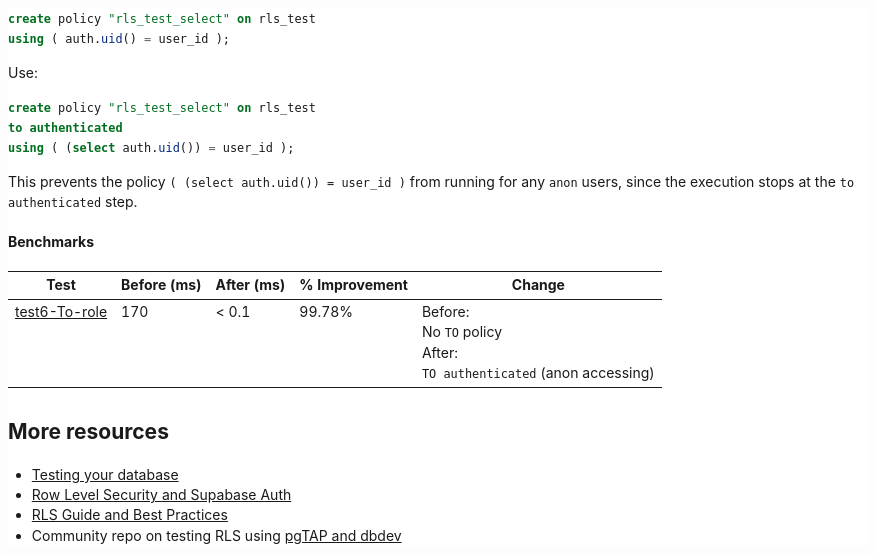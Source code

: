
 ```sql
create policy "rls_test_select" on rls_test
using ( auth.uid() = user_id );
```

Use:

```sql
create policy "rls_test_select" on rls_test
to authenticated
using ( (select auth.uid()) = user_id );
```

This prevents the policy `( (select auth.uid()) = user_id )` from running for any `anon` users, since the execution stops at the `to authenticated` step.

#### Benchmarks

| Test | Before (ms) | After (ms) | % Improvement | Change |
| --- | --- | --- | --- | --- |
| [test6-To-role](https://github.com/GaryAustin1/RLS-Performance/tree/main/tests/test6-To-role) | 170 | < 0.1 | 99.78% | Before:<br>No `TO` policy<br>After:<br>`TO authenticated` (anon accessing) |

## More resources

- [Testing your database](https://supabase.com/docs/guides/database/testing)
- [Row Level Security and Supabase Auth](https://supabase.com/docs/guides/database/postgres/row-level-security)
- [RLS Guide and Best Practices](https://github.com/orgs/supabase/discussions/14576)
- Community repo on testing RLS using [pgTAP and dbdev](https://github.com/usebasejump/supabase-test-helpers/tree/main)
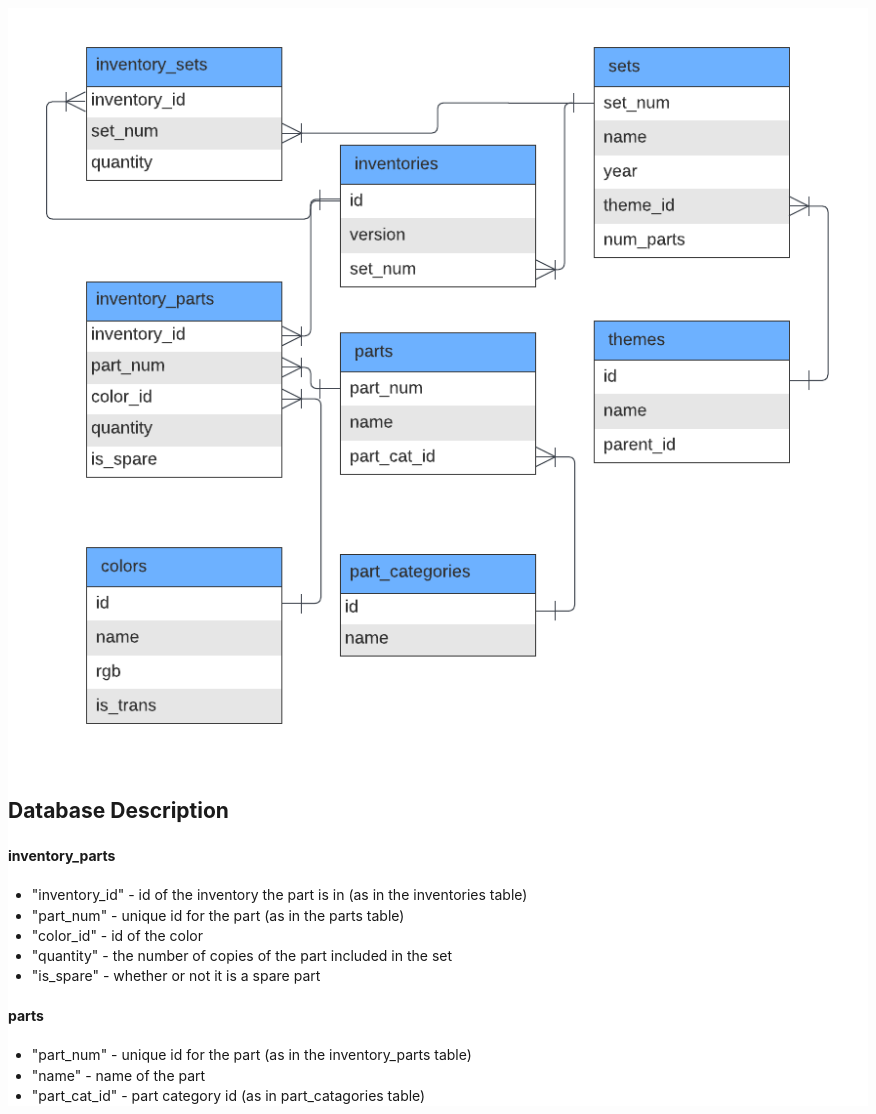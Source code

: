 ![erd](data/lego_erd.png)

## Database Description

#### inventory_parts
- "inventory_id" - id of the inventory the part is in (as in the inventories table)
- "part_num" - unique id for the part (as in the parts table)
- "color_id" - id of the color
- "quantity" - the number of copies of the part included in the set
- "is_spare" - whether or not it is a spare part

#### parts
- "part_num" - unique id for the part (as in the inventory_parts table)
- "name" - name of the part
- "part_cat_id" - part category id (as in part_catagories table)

• _WHAT YOU NEED TO DO_
All that is needed is the exact run of lines above from the line containing "of the color" through the line containing "name of the part", both of them included.

• _WRITTEN RESPONSE_
- "color_id" - id of the color
- "quantity" - the number of copies of the part included in the set
- "is_spare" - whether or not it is a spare part

#### parts
- "part_num" - unique id for the part (as in the inventory_parts table)
- "name" - name of the part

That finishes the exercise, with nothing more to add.